How Andrew Warner built an email list of 23 million subscribers - il
http://www.startupfreedom.com/andrew-warner-interview/

======
nowarninglabel
I'm not sure how to feel about this guy after reading about "grab.com". Not
sure how I missed that back in 2000 but apparently Andrew started a company
with a "billion dollar prize" from an online lottery. Turns out no one one the
billion dollar prize but someone won a million dollars from their random
drawing. [http://www.allbusiness.com/health-care/health-care-
professio...](http://www.allbusiness.com/health-care/health-care-
professionals-nurses-nursing/6016694-1.html)

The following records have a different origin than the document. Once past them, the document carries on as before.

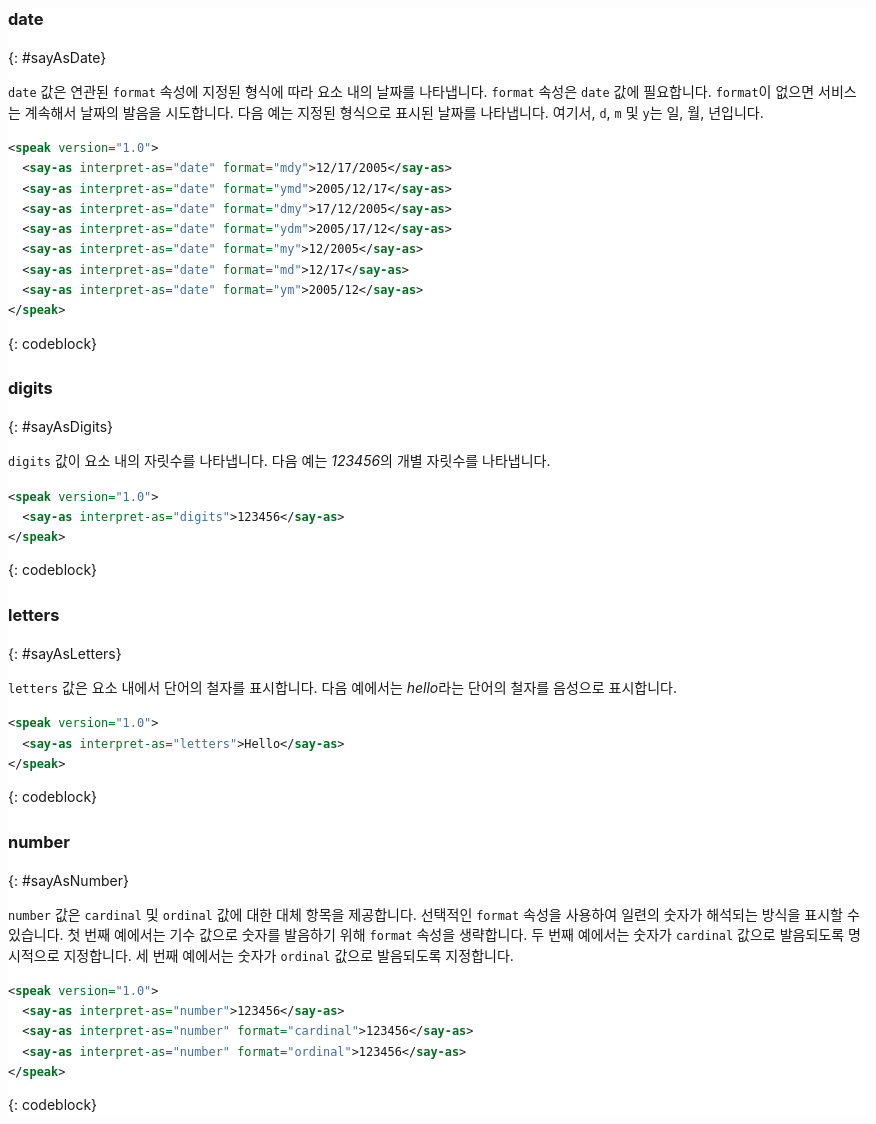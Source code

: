 ### date
{: #sayAsDate}

`date` 값은 연관된 `format` 속성에 지정된 형식에 따라 요소 내의 날짜를 나타냅니다. `format` 속성은 `date` 값에 필요합니다. `format`이 없으면 서비스는 계속해서 날짜의 발음을 시도합니다. 다음 예는 지정된 형식으로 표시된 날짜를 나타냅니다. 여기서, `d`, `m` 및 `y`는 일, 월, 년입니다. 

```xml
<speak version="1.0">
  <say-as interpret-as="date" format="mdy">12/17/2005</say-as>
  <say-as interpret-as="date" format="ymd">2005/12/17</say-as>
  <say-as interpret-as="date" format="dmy">17/12/2005</say-as>
  <say-as interpret-as="date" format="ydm">2005/17/12</say-as>
  <say-as interpret-as="date" format="my">12/2005</say-as>
  <say-as interpret-as="date" format="md">12/17</say-as>
  <say-as interpret-as="date" format="ym">2005/12</say-as>
</speak>
```
{: codeblock}

### digits
{: #sayAsDigits}

`digits` 값이 요소 내의 자릿수를 나타냅니다. 다음 예는 *123456*의 개별 자릿수를 나타냅니다. 

```xml
<speak version="1.0">
  <say-as interpret-as="digits">123456</say-as>
</speak>
```
{: codeblock}

### letters
{: #sayAsLetters}

`letters` 값은 요소 내에서 단어의 철자를 표시합니다. 다음 예에서는 *hello*라는 단어의 철자를 음성으로 표시합니다. 

```xml
<speak version="1.0">
  <say-as interpret-as="letters">Hello</say-as>
</speak>
```
{: codeblock}

### number
{: #sayAsNumber}

`number` 값은 `cardinal` 및 `ordinal` 값에 대한 대체 항목을 제공합니다. 선택적인 `format` 속성을 사용하여 일련의 숫자가 해석되는 방식을 표시할 수 있습니다. 첫 번째 예에서는 기수 값으로 숫자를 발음하기 위해 `format` 속성을 생략합니다. 두 번째 예에서는 숫자가 `cardinal` 값으로 발음되도록 명시적으로 지정합니다. 세 번째 예에서는 숫자가 `ordinal` 값으로 발음되도록 지정합니다. 

```xml
<speak version="1.0">
  <say-as interpret-as="number">123456</say-as>
  <say-as interpret-as="number" format="cardinal">123456</say-as>
  <say-as interpret-as="number" format="ordinal">123456</say-as>
</speak>
```
{: codeblock}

So naturally I had to look at the odds, and if you pull up grab.com from
archive.org you see:

"Billion Dollar Sweepstakes: GRAND PRIZE PAYABLE IN 20 ANNUAL INSTALLMENTS OF
US $5,000,000 EACH, FOLLOWED BY 10 ANNUAL INSTALLMENTS OF US $10,000,000 EACH,
FOLLOWED BY 9 ANNUAL INSTALLMENTS OF US $20,000,000 EACH, FOLLOWED BY A
BALLOON PAYMENT OF US $620,000,000 IN THE 40TH YEAR, WITHOUT INTEREST. ODDS
1:2,404,808,340. NO PURCHASE NECESSARY. WINNER MAY TAKE IMMEDIATE PAYOUT OF US
$170,000,000 INSTEAD OF ANNUITY."

So 62% of the payment came 40 years later, otherwise a payout of $170 million.
Lame. Yet, I guess enough people were foolish enough to sign up for it...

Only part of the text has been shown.